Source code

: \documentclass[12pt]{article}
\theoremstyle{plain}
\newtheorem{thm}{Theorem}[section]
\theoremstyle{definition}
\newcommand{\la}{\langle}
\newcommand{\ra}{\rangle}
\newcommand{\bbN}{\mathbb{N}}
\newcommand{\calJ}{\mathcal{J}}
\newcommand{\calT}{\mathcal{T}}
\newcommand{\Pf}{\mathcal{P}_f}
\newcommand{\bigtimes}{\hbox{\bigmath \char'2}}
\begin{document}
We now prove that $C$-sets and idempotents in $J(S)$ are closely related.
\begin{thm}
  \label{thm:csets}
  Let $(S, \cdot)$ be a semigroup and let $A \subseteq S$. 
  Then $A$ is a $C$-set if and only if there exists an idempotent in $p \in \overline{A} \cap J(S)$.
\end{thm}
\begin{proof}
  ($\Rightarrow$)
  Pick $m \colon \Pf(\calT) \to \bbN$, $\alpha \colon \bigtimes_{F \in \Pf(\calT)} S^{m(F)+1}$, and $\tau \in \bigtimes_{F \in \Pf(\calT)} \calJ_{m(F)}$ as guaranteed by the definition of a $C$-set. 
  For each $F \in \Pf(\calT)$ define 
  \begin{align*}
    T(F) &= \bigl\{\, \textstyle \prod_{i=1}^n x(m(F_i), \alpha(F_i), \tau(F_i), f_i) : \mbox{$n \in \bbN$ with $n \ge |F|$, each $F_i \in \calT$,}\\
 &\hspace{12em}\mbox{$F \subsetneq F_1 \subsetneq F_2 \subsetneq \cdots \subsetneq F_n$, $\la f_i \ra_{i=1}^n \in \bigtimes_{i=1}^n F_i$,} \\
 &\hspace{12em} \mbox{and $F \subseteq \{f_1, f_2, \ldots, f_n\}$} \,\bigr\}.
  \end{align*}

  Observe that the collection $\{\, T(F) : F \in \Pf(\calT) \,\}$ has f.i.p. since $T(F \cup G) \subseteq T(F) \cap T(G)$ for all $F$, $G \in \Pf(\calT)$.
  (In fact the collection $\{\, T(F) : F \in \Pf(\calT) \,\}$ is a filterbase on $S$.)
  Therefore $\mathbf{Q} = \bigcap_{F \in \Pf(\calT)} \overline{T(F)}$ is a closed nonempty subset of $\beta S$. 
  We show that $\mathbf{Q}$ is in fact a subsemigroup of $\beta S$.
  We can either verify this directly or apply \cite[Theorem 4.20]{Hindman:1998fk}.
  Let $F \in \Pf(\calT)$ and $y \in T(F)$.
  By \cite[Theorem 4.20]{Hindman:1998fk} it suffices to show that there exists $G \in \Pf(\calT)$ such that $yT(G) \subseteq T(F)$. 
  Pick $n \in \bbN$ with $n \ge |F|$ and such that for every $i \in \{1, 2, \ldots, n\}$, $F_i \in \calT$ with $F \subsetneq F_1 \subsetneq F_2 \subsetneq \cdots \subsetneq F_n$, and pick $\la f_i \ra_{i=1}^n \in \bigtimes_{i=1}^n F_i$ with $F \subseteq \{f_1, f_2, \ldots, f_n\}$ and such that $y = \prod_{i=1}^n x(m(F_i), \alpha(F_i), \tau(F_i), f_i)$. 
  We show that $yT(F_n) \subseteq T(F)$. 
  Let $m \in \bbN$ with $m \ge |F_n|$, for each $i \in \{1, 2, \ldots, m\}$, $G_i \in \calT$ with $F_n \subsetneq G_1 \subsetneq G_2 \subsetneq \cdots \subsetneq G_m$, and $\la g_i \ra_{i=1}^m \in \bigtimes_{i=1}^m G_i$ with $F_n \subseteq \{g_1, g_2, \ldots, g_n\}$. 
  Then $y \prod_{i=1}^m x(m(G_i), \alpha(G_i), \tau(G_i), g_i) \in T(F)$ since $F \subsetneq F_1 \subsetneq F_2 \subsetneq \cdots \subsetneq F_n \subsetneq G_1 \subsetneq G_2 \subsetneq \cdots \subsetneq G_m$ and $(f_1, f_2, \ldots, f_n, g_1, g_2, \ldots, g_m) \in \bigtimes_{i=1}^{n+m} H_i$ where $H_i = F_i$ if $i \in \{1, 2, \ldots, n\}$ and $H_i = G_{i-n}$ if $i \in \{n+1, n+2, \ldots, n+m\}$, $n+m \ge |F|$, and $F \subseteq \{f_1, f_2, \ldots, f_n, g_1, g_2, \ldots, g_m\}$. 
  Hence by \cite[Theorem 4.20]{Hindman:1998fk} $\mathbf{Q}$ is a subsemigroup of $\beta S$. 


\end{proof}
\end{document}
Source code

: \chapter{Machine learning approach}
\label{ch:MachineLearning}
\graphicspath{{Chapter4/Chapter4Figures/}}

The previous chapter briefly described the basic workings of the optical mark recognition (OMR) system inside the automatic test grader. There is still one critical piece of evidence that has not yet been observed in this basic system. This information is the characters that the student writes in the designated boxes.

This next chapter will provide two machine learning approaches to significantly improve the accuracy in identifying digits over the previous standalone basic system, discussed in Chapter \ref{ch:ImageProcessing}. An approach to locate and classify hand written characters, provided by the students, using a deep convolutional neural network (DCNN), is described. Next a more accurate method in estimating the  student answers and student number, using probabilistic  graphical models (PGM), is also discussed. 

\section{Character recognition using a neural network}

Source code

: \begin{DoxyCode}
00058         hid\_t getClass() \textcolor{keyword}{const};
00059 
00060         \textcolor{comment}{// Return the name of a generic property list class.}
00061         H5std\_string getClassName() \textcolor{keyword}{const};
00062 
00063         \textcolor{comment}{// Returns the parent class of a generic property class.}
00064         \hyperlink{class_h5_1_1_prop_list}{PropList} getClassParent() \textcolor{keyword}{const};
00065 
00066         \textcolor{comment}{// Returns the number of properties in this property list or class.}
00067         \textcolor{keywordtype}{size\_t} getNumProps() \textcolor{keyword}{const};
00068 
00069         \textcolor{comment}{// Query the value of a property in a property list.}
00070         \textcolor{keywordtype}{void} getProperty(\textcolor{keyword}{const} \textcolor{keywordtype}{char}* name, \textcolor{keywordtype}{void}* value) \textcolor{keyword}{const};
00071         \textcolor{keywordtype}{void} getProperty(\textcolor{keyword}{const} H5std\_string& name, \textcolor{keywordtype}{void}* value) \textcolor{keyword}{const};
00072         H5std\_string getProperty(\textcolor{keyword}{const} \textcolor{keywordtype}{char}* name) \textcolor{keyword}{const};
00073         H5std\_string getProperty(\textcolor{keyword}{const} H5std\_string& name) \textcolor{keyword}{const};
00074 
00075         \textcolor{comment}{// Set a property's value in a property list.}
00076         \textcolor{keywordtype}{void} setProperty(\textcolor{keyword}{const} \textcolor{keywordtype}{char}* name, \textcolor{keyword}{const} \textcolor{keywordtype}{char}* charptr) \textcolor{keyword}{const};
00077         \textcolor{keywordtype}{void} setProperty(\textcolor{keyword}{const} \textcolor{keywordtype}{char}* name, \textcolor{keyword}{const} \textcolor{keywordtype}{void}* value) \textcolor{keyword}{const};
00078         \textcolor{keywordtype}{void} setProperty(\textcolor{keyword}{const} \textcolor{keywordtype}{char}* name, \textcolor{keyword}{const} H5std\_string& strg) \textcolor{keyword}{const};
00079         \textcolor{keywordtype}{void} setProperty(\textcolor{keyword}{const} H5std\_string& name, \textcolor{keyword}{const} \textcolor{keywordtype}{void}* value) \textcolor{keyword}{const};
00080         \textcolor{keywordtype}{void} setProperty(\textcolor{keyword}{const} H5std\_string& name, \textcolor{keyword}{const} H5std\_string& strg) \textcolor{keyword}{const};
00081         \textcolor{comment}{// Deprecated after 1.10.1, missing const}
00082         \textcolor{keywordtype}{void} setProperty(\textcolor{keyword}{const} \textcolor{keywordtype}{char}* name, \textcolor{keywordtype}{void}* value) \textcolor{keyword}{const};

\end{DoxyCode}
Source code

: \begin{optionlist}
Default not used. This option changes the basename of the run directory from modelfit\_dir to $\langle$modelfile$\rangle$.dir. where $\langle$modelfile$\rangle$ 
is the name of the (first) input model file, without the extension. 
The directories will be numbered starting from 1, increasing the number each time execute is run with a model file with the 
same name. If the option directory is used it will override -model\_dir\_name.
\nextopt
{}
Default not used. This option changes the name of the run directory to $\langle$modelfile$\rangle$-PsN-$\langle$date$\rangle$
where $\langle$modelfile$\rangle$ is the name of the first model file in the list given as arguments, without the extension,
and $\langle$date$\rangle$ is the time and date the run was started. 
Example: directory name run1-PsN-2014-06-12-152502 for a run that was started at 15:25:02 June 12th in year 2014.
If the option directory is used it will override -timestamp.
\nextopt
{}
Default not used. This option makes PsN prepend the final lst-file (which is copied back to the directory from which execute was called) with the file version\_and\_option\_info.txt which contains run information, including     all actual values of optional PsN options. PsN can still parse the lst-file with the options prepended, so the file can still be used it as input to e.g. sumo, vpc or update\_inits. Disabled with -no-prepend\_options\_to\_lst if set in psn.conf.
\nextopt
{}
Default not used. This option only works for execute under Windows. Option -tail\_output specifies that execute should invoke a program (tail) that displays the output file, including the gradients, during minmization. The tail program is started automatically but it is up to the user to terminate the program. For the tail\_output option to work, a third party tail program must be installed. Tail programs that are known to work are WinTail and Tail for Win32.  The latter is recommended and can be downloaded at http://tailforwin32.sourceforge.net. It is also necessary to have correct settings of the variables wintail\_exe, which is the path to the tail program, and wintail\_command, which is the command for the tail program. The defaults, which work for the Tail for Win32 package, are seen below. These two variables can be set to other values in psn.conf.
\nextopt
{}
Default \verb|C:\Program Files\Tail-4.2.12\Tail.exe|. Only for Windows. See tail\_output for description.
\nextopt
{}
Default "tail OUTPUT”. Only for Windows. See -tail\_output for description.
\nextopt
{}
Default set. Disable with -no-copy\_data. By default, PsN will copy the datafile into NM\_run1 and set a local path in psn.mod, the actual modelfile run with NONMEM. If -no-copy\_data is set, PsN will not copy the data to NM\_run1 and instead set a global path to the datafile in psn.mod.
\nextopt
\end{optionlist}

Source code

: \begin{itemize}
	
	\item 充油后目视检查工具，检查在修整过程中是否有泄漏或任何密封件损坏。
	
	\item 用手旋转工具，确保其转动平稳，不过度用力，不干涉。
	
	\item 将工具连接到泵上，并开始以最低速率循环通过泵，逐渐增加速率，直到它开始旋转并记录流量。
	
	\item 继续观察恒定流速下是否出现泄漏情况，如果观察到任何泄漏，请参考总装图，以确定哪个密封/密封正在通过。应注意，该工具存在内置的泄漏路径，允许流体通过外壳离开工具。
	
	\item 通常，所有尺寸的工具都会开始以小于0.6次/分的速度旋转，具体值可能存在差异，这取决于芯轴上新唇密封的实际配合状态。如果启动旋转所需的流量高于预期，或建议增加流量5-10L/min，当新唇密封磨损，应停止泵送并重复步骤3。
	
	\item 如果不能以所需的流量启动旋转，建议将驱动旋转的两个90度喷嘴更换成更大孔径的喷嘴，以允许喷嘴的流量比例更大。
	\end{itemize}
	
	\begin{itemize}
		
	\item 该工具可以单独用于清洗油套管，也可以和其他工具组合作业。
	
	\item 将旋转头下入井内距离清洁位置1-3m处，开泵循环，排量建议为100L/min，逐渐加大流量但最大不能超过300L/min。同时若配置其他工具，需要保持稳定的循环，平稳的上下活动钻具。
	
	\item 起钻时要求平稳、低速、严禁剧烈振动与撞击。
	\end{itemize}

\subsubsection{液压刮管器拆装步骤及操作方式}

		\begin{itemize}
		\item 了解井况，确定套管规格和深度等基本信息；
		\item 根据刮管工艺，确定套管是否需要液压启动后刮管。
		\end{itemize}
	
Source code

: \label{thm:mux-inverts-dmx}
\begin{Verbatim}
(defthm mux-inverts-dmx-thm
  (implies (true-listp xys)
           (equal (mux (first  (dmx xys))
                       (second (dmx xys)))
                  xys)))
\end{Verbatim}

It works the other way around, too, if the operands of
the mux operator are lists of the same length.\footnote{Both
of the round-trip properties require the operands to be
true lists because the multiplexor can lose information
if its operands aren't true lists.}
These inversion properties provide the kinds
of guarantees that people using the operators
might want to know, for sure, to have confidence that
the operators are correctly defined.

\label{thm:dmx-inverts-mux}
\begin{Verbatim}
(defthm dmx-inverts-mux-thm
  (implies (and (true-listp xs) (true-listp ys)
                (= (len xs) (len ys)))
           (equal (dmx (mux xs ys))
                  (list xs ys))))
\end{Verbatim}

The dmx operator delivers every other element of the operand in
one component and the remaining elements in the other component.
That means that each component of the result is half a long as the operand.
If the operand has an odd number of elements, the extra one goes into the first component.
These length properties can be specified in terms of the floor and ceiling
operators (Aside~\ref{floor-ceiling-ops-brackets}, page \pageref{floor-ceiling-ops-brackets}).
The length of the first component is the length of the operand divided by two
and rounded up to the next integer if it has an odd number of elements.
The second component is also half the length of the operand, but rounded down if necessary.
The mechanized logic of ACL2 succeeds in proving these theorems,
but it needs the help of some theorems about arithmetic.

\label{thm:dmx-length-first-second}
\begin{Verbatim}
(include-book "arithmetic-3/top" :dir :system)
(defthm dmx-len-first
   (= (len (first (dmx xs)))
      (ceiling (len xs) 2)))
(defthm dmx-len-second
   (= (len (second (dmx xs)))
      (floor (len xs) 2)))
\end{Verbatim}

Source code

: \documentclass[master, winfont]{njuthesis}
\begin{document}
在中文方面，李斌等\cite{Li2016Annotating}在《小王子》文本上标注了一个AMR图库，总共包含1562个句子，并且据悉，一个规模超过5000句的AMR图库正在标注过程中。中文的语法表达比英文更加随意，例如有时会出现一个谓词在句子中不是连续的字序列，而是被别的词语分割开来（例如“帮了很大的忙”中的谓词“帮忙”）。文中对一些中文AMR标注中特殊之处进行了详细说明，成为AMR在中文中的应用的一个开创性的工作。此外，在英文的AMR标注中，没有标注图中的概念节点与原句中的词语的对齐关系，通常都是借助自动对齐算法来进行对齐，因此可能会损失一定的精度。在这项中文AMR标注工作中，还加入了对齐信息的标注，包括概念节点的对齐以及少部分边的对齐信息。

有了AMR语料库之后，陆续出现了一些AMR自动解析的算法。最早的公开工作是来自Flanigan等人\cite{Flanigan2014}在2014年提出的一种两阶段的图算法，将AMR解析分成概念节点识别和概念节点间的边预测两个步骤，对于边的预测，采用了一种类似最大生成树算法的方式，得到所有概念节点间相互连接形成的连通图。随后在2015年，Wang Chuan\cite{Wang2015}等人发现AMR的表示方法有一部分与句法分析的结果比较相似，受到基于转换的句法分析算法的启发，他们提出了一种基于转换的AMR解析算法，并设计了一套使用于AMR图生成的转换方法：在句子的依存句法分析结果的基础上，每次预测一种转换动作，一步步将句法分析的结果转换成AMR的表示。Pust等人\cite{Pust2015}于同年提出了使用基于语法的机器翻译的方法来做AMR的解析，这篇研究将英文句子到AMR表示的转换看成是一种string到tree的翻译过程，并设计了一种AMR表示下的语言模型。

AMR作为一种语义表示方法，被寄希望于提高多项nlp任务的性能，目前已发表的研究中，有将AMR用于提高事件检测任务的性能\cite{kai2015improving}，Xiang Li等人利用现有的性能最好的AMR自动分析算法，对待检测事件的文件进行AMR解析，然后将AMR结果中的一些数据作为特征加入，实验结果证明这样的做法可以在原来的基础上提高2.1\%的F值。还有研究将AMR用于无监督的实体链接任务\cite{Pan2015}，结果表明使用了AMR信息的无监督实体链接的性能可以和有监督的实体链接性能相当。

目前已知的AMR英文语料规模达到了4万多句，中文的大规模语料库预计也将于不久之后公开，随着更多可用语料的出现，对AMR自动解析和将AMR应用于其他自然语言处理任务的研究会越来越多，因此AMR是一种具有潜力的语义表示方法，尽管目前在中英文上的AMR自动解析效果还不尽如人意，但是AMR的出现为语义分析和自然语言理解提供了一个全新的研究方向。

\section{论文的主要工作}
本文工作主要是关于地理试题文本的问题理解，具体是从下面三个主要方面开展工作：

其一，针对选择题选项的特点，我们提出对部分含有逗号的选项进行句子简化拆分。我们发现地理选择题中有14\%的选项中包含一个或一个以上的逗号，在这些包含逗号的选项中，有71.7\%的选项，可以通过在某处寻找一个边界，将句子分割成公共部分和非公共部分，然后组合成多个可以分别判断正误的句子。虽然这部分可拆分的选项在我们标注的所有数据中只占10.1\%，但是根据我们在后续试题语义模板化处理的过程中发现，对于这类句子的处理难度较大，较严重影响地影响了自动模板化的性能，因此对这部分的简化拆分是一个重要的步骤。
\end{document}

#####

From the records above, transcribe without alteration every line from the one with "The dmx operator" to the one with "The mechanized logic", inclusive.

■ **Answer space**:
The dmx operator delivers every other element of the operand in
one component and the remaining elements in the other component.
That means that each component of the result is half a long as the operand.
If the operand has an odd number of elements, the extra one goes into the first component.
These length properties can be specified in terms of the floor and ceiling
operators (Aside~\ref{floor-ceiling-ops-brackets}, page \pageref{floor-ceiling-ops-brackets}).
The length of the first component is the length of the operand divided by two
and rounded up to the next integer if it has an odd number of elements.
The second component is also half the length of the operand, but rounded down if necessary.
The mechanized logic of ACL2 succeeds in proving these theorems,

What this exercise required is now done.